Alex Jackson: Former First-Rounder Flashing Early Signs of Life in Minnesota

Alex Jackson has been on WaiverScout's radar since early June — and after two consecutive "deprioritize" classifications, we're upgrading him to Watch. The signal has shifted. Not enough to act on yet, but enough that you should know his name before your leaguemates do.

What Changed

The short version: Jackson is hitting the ball harder and striking out less. His 7-day wOBA has climbed to .305, up from .260 over 30 days. His strikeout rate has dropped from 33.3% over that 30-day window to 27.3% in the last seven days — and if you zoom out to 14 days, it's even better at 21.1%. That's a meaningful swing in plate discipline, even in a small sample.

His last five games tell the story. After going hitless in back-to-back games on June 13 and 15, Jackson exploded for a 3-for-5 line on June 16. And the June 11 doubleheader is where the intrigue really lives: he launched 2 home runs with 3 RBI in the nightcap. The power is real — this is a former sixth-overall pick, after all, drafted by Seattle back in 2014.

The Skills Under the Hood

This is where it gets interesting. Jackson's 7-day hard-hit rate sits at 62.5% with an exit velocity of 93.5 mph. Compare that to his 30-day hard-hit rate of just 39.8% and 30-day exit velocity of 88.1 mph. That's a significant jump in batted ball quality over the most recent stretch.

The 14-day numbers provide a useful middle ground: 38.3% hard-hit rate and 87.6 mph exit velocity. The spike in the 7-day window could be noise — or it could be Jackson settling into big-league pitching after being called up from Triple-A St. Paul in mid-May. Adjustment periods are real, and the trajectory here is pointing in the right direction.

The Catch

We're working with 19 plate appearances over 5 games. That's an early signal at best. Jackson still hasn't drawn a walk — his BB% is 0% across every rolling window. That's a red flag for sustained offensive production. A .273 average over 7 days looks nice until you realize there's no on-base floor beneath it. The 30-day average of .257 with a .260 wOBA is much closer to replacement-level catcher territory.

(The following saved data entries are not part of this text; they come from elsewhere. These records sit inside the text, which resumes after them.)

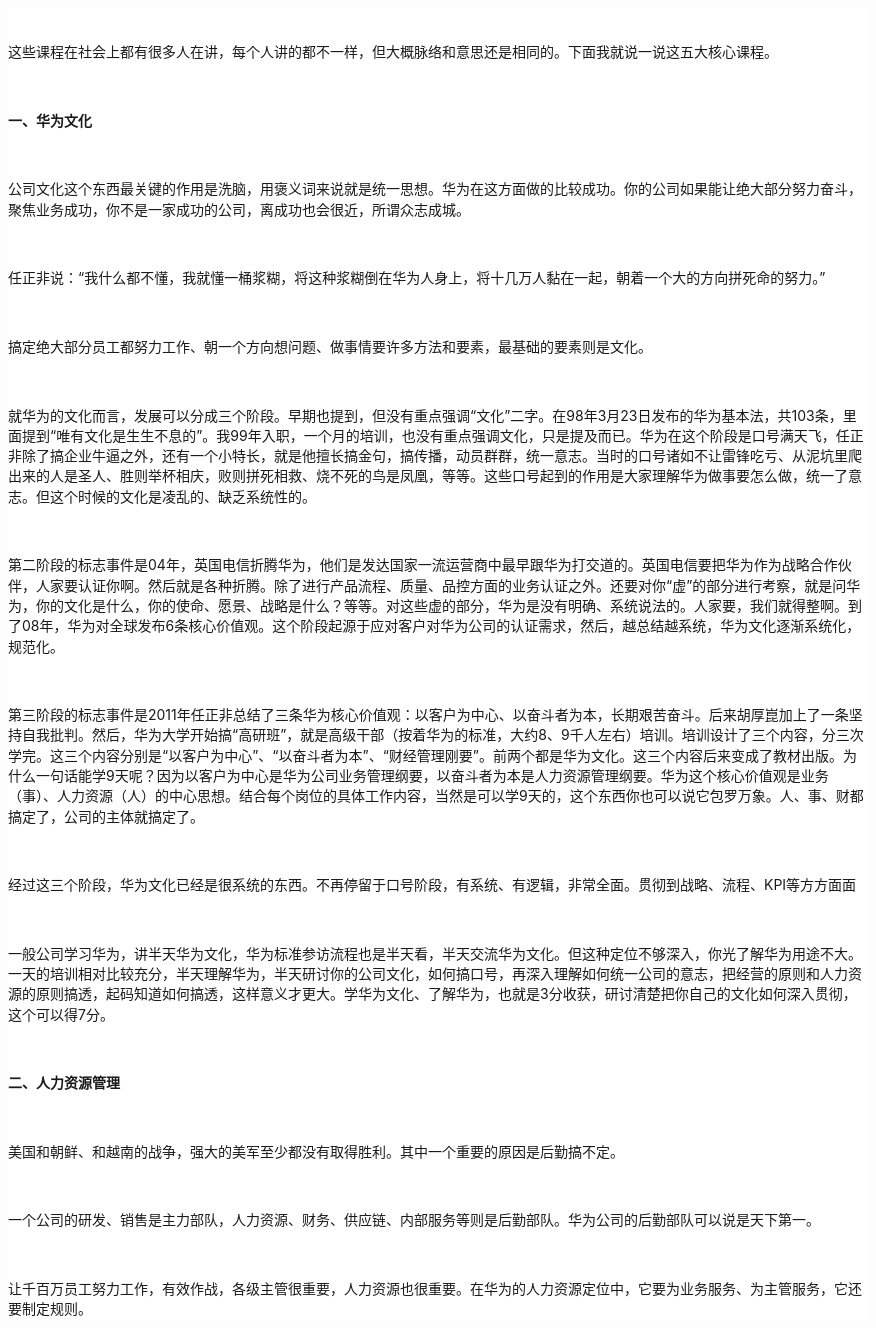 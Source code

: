 &nbsp;

这些课程在社会上都有很多人在讲，每个人讲的都不一样，但大概脉络和意思还是相同的。下面我就说一说这五大核心课程。

&nbsp;

**一、华为文化**

&nbsp;

公司文化这个东西最关键的作用是洗脑，用褒义词来说就是统一思想。华为在这方面做的比较成功。你的公司如果能让绝大部分努力奋斗，聚焦业务成功，你不是一家成功的公司，离成功也会很近，所谓众志成城。

&nbsp;

任正非说：“我什么都不懂，我就懂一桶浆糊，将这种浆糊倒在华为人身上，将十几万人黏在一起，朝着一个大的方向拼死命的努力。”

&nbsp;

搞定绝大部分员工都努力工作、朝一个方向想问题、做事情要许多方法和要素，最基础的要素则是文化。

&nbsp;

就华为的文化而言，发展可以分成三个阶段。早期也提到，但没有重点强调“文化”二字。在98年3月23日发布的华为基本法，共103条，里面提到“唯有文化是生生不息的”。我99年入职，一个月的培训，也没有重点强调文化，只是提及而已。华为在这个阶段是口号满天飞，任正非除了搞企业牛逼之外，还有一个小特长，就是他擅长搞金句，搞传播，动员群群，统一意志。当时的口号诸如不让雷锋吃亏、从泥坑里爬出来的人是圣人、胜则举杯相庆，败则拼死相救、烧不死的鸟是凤凰，等等。这些口号起到的作用是大家理解华为做事要怎么做，统一了意志。但这个时候的文化是凌乱的、缺乏系统性的。

&nbsp;

第二阶段的标志事件是04年，英国电信折腾华为，他们是发达国家一流运营商中最早跟华为打交道的。英国电信要把华为作为战略合作伙伴，人家要认证你啊。然后就是各种折腾。除了进行产品流程、质量、品控方面的业务认证之外。还要对你“虚”的部分进行考察，就是问华为，你的文化是什么，你的使命、愿景、战略是什么？等等。对这些虚的部分，华为是没有明确、系统说法的。人家要，我们就得整啊。到了08年，华为对全球发布6条核心价值观。这个阶段起源于应对客户对华为公司的认证需求，然后，越总结越系统，华为文化逐渐系统化，规范化。

&nbsp;

第三阶段的标志事件是2011年任正非总结了三条华为核心价值观：以客户为中心、以奋斗者为本，长期艰苦奋斗。后来胡厚崑加上了一条坚持自我批判。然后，华为大学开始搞“高研班”，就是高级干部（按着华为的标准，大约8、9千人左右）培训。培训设计了三个内容，分三次学完。这三个内容分别是“以客户为中心”、“以奋斗者为本”、“财经管理刚要”。前两个都是华为文化。这三个内容后来变成了教材出版。为什么一句话能学9天呢？因为以客户为中心是华为公司业务管理纲要，以奋斗者为本是人力资源管理纲要。华为这个核心价值观是业务（事）、人力资源（人）的中心思想。结合每个岗位的具体工作内容，当然是可以学9天的，这个东西你也可以说它包罗万象。人、事、财都搞定了，公司的主体就搞定了。

&nbsp;

经过这三个阶段，华为文化已经是很系统的东西。不再停留于口号阶段，有系统、有逻辑，非常全面。贯彻到战略、流程、KPI等方方面面

&nbsp;

一般公司学习华为，讲半天华为文化，华为标准参访流程也是半天看，半天交流华为文化。但这种定位不够深入，你光了解华为用途不大。一天的培训相对比较充分，半天理解华为，半天研讨你的公司文化，如何搞口号，再深入理解如何统一公司的意志，把经营的原则和人力资源的原则搞透，起码知道如何搞透，这样意义才更大。学华为文化、了解华为，也就是3分收获，研讨清楚把你自己的文化如何深入贯彻，这个可以得7分。

&nbsp;

**二、人力资源管理**

&nbsp;

美国和朝鲜、和越南的战争，强大的美军至少都没有取得胜利。其中一个重要的原因是后勤搞不定。

&nbsp;

一个公司的研发、销售是主力部队，人力资源、财务、供应链、内部服务等则是后勤部队。华为公司的后勤部队可以说是天下第一。

&nbsp;

让千百万员工努力工作，有效作战，各级主管很重要，人力资源也很重要。在华为的人力资源定位中，它要为业务服务、为主管服务，它还要制定规则。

He's also yet to register a stolen base, which limits his category upside in standard formats. The value proposition here is entirely power and batting average — and the power has only shown up in one game so far.

Ownership Window

Jackson sits at 0% rostered with no ownership velocity. Nobody is talking about this player. FantasyPros lists him but without significant buzz. Yahoo Sports shows a .289 average on his profile. This is a player flying completely under the radar — which is exactly the kind of signal WaiverScout exists to surface early.

For context, if you need catcher production right now, you're looking at names like Shea Langeliers, Cal Raleigh, or William Contreras. Jackson isn't in that tier. Not yet. Maybe not ever. But the batted ball data from the last week at least earns a second look.

WaiverScout Verdict: Watch

Do not add Alex Jackson yet. We flagged him as "deprioritize" on both June 2 and June 11, and the signal has only now upgraded to something worth monitoring. Early signs suggest the hard-hit improvements and declining strikeout rate could be emerging as a real trend, but 19 plate appearances with zero walks is not an actionable sample. If the exit velocity and hard-hit rate hold over the next 7-10 days, and he starts drawing a walk or two, this classification moves up fast. For now, add him to your watchlist and check back.